A Deception in Deptford - Preface

PREFACE - MARLOWE'S GHOST

PLEASE NOTE. Since writing this, I have learned exactly who Monsieur Le Doux was, and it certainly was not Christopher Marlowe. I have left this chapter in place, however, partly for historical interest, and partly as an excellent example of confirmation bias in action!

"Marley was dead, to begin with. There is no doubt whatever about that. The register of his burial was signed by the clergyman, the clerk, the undertaker, and the chief mourner. Scrooge signed it. And Scrooge's name was good upon 'Change' for anything he chose to put his hand to. Old Marley was as dead as a door-nail." (A Christmas Carol)

Very few deaths can have been reported or interpreted in as many different ways as that of Christopher Marlowe (or, as he signed himself, 'Christofer Marley').

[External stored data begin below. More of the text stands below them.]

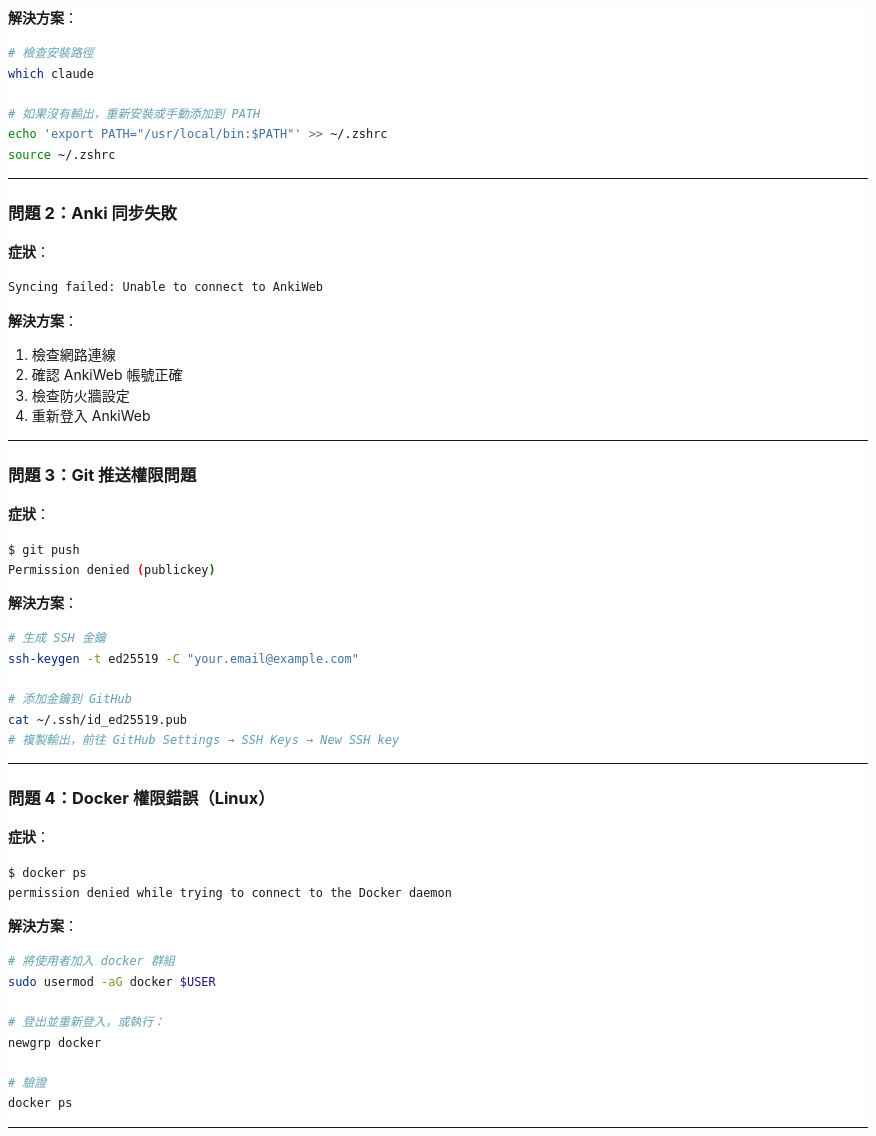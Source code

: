 **解決方案**：
```bash
# 檢查安裝路徑
which claude

# 如果沒有輸出，重新安裝或手動添加到 PATH
echo 'export PATH="/usr/local/bin:$PATH"' >> ~/.zshrc
source ~/.zshrc
```

---

### 問題 2：Anki 同步失敗

**症狀**：
```
Syncing failed: Unable to connect to AnkiWeb
```

**解決方案**：
1. 檢查網路連線
2. 確認 AnkiWeb 帳號正確
3. 檢查防火牆設定
4. 重新登入 AnkiWeb

---

### 問題 3：Git 推送權限問題

**症狀**：
```bash
$ git push
Permission denied (publickey)
```

**解決方案**：
```bash
# 生成 SSH 金鑰
ssh-keygen -t ed25519 -C "your.email@example.com"

# 添加金鑰到 GitHub
cat ~/.ssh/id_ed25519.pub
# 複製輸出，前往 GitHub Settings → SSH Keys → New SSH key
```

---

### 問題 4：Docker 權限錯誤（Linux）

**症狀**：
```bash
$ docker ps
permission denied while trying to connect to the Docker daemon
```

**解決方案**：
```bash
# 將使用者加入 docker 群組
sudo usermod -aG docker $USER

# 登出並重新登入，或執行：
newgrp docker

# 驗證
docker ps
```

---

Regrettably, this paper gets us no nearer to knowing exactly how, or indeed when, Marlowe really died. On the other hand, with the evidence presented here, the one thing we can now state with a high level of confidence is that, whoever the body belonged to that was viewed by the jury at the inquest on 1st June 1593, it was not that of the poet/dramatist Christopher Marlowe.

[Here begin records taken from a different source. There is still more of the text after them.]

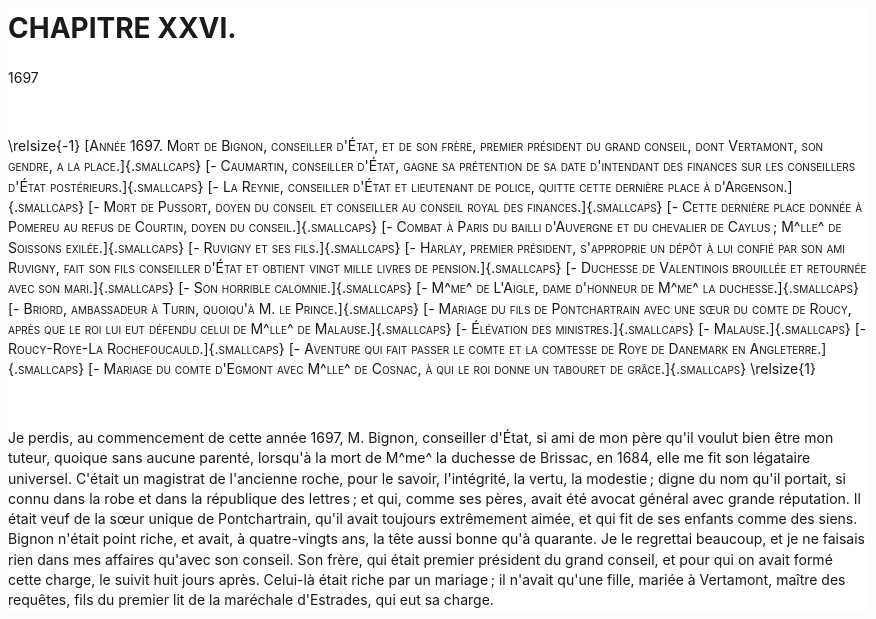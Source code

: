 # CHAPITRE XXVI.

1697

<p> </p>

\relsize{-1}
<span style="font-variant:small-caps;dispay:inline;">[Année 1697. Mort de Bignon, conseiller d'État, et de son frère, premier président du grand conseil, dont Vertamont, son gendre, a la place.]{.smallcaps}</span>
<span style="font-variant:small-caps;dispay:inline;">[- Caumartin, conseiller d'État, gagne sa prétention de sa date d'intendant des finances sur les conseillers d'État postérieurs.]{.smallcaps}</span>
<span style="font-variant:small-caps;dispay:inline;">[- La Reynie, conseiller d'État et lieutenant de police, quitte cette dernière place à d'Argenson.]{.smallcaps}</span>
<span style="font-variant:small-caps;dispay:inline;">[- Mort de Pussort, doyen du conseil et conseiller au conseil royal des finances.]{.smallcaps}</span>
<span style="font-variant:small-caps;dispay:inline;">[- Cette dernière place donnée à Pomereu au refus de Courtin, doyen du conseil.]{.smallcaps}</span>
<span style="font-variant:small-caps;dispay:inline;">[- Combat à Paris du bailli d'Auvergne et du chevalier de Caylus ; M^lle^ de Soissons exilée.]{.smallcaps}</span>
<span style="font-variant:small-caps;dispay:inline;">[- Ruvigny et ses fils.]{.smallcaps}</span>
<span style="font-variant:small-caps;dispay:inline;">[- Harlay, premier président, s'approprie un dépôt à lui confié par son ami Ruvigny, fait son fils conseiller d'État et obtient vingt mille livres de pension.]{.smallcaps}</span>
<span style="font-variant:small-caps;dispay:inline;">[- Duchesse de Valentinois brouillée et retournée avec son mari.]{.smallcaps}</span>
<span style="font-variant:small-caps;dispay:inline;">[- Son horrible calomnie.]{.smallcaps}</span>
<span style="font-variant:small-caps;dispay:inline;">[- M^me^ de L'Aigle, dame d'honneur de M^me^ la duchesse.]{.smallcaps}</span>
<span style="font-variant:small-caps;dispay:inline;">[- Briord, ambassadeur à Turin, quoiqu'à M. le Prince.]{.smallcaps}</span>
<span style="font-variant:small-caps;dispay:inline;">[- Mariage du fils de Pontchartrain avec une sœur du comte de Roucy, après que le roi lui eut défendu celui de M^lle^ de Malause.]{.smallcaps}</span>
<span style="font-variant:small-caps;dispay:inline;">[- Élévation des ministres.]{.smallcaps}</span>
<span style="font-variant:small-caps;dispay:inline;">[- Malause.]{.smallcaps}</span>
<span style="font-variant:small-caps;dispay:inline;">[- Roucy-Roye-La Rochefoucauld.]{.smallcaps}</span>
<span style="font-variant:small-caps;dispay:inline;">[- Aventure qui fait passer le comte et la comtesse de Roye de Danemark en Angleterre.]{.smallcaps}</span>
<span style="font-variant:small-caps;dispay:inline;">[- Mariage du comte d'Egmont avec M^lle^ de Cosnac, à qui le roi donne un tabouret de grâce.]{.smallcaps}</span>
\relsize{1}

<p> </p>

 
Je perdis, au commencement de cette année 1697, M. Bignon, conseiller d'État,
si ami de mon père qu'il voulut bien être mon tuteur, quoique sans aucune
parenté, lorsqu'à la mort de M^me^ la duchesse de Brissac, en 1684, elle me fit
son légataire universel. C'était un magistrat de l'ancienne roche, pour le
savoir, l'intégrité, la vertu, la modestie ; digne du nom qu'il portait, si
connu dans la robe et dans la république des lettres ; et qui, comme ses pères,
avait été avocat général avec grande réputation. Il était veuf de la sœur
unique de Pontchartrain, qu'il avait toujours extrêmement aimée, et qui fit de
ses enfants comme des siens. Bignon n'était point riche, et avait,
à quatre-vingts ans, la tête aussi bonne qu'à quarante. Je le regrettai
beaucoup, et je ne faisais rien dans mes affaires qu'avec son conseil. Son
frère, qui était premier président du grand conseil, et pour qui on avait
formé cette charge, le suivit huit jours après. Celui-là était riche par un
mariage ; il n'avait qu'une fille, mariée à Vertamont, maître des requêtes,
fils du premier lit de la maréchale d'Estrades, qui eut sa charge.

While researching The Story That the Sonnets Tell (1995) in Thomas Birch's Memoirs of the Reign of Queen Elizabeth, A. D. Wraight came across references to an agent employed by The Earl of Essex in 1595/6, and called Monsieur Le Doux. As there were also mentions of an English agent using the name Monsieur La Faye, Wraight wondered if Le Doux might not be an Englishman too (in fact Christopher Marlowe). I followed up this lead with Wraight, and we found and investigated nearly twenty different documents mentioning Le Doux in the Bacon Papers in Lambeth Palace Library. This analysis seemed fully to support Wraight's hunch, and we wrote it up for the book Shakespeare: New Evidence.

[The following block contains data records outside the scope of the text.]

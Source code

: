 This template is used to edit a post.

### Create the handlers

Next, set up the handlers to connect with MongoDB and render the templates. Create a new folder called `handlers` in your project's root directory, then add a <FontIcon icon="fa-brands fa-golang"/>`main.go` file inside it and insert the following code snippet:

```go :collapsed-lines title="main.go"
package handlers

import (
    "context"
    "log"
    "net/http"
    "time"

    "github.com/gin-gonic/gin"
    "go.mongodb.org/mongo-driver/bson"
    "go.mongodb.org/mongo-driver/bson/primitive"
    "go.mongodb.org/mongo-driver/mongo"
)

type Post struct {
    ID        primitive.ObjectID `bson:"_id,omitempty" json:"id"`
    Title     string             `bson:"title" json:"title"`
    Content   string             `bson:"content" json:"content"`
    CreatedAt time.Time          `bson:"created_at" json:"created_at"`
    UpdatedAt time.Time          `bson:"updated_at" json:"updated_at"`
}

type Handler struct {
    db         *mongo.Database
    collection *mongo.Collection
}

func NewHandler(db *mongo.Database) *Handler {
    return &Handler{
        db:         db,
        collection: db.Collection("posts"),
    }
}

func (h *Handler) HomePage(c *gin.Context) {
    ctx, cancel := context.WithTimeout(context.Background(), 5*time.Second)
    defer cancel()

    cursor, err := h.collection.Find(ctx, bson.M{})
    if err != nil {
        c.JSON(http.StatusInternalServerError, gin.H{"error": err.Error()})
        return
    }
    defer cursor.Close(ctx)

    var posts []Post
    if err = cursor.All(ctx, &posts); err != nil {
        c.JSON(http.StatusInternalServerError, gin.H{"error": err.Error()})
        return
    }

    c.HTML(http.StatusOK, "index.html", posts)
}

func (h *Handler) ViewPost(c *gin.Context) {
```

I went on to write a paper, Marlowe & Shakespeare & Monsieur Le Doux, taking this theme further, and suggesting other pseudonyms under which Marlowe probably worked, both before and after his alleged death. The following paper is a much revised version of that one, but adds new evidence seeming to confirm that, two years after his supposed death, Marlowe was still very much alive.

Christopher Marlowe was a born poet/dramatist, so one cannot help wondering whether he was able simply to stop writing plays in 1593, or if he managed to find a way of carrying on somehow. In his recent book The Genius of Shakespeare, Jonathan Bate has a Chapter entitled "Marlowe's Ghost". He says: "Shakespeare, I suggest, only became Shakespeare because of the death of Marlowe. And he remained peculiarly haunted by that death. In 1593 the chance of death gave Shakespeare the opportunity to emerge from the shadow of Marlowe's mighty line; but for many years afterwards the Canterbury grammar school boy (born 1564) continued to haunt the Stratford-upon-Avon grammar school boy (born 1564)".

An obvious reason may be that, as Marlowe apparently survived 1593 and was therefore not a genuine 'ghost', he became to a greater or lesser extent Shakespeare's ghost writer. I also, therefore, present evidence indicating that this almost certainly was the case.